WHAT THIS TASK INVOLVES: Search the material for "same" and copy each line in which it is found.
▽
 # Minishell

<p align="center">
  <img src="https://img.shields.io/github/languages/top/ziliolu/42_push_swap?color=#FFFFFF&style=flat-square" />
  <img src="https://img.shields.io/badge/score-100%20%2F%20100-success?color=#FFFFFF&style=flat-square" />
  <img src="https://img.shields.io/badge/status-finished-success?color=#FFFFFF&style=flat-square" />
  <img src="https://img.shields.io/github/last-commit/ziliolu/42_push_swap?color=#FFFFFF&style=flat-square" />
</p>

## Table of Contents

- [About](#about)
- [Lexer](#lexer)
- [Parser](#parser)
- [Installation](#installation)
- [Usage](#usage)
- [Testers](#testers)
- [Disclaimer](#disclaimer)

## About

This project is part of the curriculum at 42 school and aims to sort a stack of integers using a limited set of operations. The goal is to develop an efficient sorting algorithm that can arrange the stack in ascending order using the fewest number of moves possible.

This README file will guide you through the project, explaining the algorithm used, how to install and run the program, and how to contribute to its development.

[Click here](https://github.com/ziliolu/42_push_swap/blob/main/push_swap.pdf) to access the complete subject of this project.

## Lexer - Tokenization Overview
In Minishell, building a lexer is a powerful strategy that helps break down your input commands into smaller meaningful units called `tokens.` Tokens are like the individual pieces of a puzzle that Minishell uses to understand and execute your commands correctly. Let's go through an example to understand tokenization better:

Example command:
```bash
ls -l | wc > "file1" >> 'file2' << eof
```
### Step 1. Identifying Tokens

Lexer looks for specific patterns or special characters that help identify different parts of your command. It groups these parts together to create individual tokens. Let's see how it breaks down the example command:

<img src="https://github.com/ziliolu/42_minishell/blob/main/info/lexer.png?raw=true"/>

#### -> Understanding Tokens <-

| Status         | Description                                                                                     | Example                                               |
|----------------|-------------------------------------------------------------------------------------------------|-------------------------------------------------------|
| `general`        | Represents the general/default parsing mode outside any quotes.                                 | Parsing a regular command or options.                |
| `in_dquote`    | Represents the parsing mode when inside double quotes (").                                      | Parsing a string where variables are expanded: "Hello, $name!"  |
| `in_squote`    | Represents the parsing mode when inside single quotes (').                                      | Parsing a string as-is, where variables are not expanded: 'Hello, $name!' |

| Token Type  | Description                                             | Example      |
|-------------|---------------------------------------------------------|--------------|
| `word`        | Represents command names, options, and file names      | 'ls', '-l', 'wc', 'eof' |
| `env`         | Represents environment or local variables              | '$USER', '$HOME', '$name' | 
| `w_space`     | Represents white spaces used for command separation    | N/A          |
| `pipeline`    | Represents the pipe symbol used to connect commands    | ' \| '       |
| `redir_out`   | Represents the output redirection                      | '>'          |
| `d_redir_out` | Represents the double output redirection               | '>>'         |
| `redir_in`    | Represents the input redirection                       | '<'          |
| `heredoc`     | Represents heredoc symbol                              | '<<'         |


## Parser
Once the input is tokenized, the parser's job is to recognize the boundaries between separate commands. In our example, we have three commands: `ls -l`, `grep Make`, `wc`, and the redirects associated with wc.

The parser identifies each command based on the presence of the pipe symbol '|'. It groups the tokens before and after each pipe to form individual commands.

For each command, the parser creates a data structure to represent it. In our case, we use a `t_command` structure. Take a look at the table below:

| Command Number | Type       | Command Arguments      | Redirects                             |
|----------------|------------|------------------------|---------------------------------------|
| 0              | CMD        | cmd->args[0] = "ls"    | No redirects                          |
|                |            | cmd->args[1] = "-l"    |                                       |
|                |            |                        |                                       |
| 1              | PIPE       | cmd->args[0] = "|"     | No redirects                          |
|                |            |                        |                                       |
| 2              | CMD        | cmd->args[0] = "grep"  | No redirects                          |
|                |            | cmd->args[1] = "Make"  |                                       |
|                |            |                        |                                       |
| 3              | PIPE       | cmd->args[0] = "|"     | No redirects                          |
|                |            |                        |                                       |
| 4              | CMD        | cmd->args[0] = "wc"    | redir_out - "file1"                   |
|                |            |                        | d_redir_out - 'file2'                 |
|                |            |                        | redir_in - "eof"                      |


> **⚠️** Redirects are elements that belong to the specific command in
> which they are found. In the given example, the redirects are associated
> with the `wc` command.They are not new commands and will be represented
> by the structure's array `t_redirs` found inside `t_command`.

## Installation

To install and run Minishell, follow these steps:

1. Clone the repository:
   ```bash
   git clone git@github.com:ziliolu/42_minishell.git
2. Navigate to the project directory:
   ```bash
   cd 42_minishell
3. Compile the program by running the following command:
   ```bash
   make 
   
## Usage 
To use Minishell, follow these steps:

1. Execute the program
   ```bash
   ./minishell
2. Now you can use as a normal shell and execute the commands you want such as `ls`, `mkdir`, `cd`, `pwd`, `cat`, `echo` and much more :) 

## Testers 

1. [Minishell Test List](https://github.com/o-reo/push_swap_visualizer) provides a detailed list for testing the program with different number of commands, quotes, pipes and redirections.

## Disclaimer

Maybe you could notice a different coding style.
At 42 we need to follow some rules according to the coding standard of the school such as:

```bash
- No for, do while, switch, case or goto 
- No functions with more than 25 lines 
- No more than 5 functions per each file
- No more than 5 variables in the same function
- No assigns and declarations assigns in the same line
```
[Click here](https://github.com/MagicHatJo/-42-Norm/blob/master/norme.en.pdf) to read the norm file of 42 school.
△
▽
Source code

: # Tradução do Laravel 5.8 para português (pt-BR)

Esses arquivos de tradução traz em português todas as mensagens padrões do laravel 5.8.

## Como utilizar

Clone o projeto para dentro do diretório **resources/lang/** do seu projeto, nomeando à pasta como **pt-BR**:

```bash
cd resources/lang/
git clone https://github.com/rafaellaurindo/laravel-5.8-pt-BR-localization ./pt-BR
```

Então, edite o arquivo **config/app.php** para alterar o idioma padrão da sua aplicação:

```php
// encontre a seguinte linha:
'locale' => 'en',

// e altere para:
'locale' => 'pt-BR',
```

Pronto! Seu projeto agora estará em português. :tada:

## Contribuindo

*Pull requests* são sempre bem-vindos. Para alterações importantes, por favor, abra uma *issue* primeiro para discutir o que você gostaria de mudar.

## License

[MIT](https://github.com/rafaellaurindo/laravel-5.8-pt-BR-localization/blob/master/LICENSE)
△
▽
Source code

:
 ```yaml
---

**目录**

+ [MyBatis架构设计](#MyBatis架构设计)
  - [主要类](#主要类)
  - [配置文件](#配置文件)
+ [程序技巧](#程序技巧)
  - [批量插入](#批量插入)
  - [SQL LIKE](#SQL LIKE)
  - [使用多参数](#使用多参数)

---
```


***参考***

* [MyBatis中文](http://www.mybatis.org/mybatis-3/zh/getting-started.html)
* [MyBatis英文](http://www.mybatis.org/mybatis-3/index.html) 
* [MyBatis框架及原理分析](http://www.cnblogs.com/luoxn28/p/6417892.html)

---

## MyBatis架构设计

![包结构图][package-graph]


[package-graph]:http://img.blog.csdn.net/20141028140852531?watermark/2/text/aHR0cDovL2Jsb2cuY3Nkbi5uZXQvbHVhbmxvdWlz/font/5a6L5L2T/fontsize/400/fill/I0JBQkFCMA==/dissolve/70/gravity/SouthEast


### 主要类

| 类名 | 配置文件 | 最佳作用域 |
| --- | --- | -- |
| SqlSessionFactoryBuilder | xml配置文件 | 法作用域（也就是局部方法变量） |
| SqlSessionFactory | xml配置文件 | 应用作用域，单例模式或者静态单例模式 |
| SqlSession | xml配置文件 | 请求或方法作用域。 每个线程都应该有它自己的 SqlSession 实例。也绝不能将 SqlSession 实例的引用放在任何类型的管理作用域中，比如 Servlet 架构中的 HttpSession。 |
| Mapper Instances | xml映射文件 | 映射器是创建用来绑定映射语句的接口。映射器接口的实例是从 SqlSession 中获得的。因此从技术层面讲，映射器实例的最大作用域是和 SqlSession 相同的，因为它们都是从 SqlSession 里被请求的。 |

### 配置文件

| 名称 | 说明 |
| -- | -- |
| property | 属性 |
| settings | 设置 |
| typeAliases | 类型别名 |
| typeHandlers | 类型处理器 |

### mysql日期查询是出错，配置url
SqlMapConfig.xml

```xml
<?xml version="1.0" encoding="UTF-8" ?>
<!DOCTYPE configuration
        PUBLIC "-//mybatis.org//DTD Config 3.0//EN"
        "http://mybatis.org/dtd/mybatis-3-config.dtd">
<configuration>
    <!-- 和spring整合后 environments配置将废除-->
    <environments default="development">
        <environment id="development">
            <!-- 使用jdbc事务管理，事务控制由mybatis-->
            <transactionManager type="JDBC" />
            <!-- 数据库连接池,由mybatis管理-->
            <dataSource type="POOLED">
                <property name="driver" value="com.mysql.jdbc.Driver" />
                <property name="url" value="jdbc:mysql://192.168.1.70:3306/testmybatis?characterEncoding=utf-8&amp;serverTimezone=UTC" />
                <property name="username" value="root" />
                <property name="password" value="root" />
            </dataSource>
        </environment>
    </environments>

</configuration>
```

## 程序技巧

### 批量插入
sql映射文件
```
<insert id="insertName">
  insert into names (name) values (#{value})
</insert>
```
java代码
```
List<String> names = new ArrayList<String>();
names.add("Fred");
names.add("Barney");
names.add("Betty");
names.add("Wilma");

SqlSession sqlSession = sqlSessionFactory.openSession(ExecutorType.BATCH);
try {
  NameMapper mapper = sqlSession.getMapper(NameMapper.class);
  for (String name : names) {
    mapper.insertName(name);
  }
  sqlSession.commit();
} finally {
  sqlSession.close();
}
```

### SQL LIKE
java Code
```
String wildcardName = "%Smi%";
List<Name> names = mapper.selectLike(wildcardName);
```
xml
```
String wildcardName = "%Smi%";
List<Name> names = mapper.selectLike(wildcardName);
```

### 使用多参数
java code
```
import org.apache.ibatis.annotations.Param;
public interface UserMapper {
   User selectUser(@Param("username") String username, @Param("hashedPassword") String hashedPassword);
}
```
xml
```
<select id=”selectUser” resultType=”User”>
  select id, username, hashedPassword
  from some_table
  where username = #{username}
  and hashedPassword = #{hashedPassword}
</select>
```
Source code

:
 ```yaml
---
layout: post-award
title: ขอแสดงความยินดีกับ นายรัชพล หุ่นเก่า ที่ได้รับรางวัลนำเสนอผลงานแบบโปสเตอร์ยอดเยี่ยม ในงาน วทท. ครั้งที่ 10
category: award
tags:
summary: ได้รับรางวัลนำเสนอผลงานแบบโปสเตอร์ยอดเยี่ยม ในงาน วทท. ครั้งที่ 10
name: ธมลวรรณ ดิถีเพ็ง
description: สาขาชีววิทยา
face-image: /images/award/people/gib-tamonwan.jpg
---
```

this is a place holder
△
FINISHED TASK:
- No more than 5 variables in the same function
- No assigns and declarations assigns in the same line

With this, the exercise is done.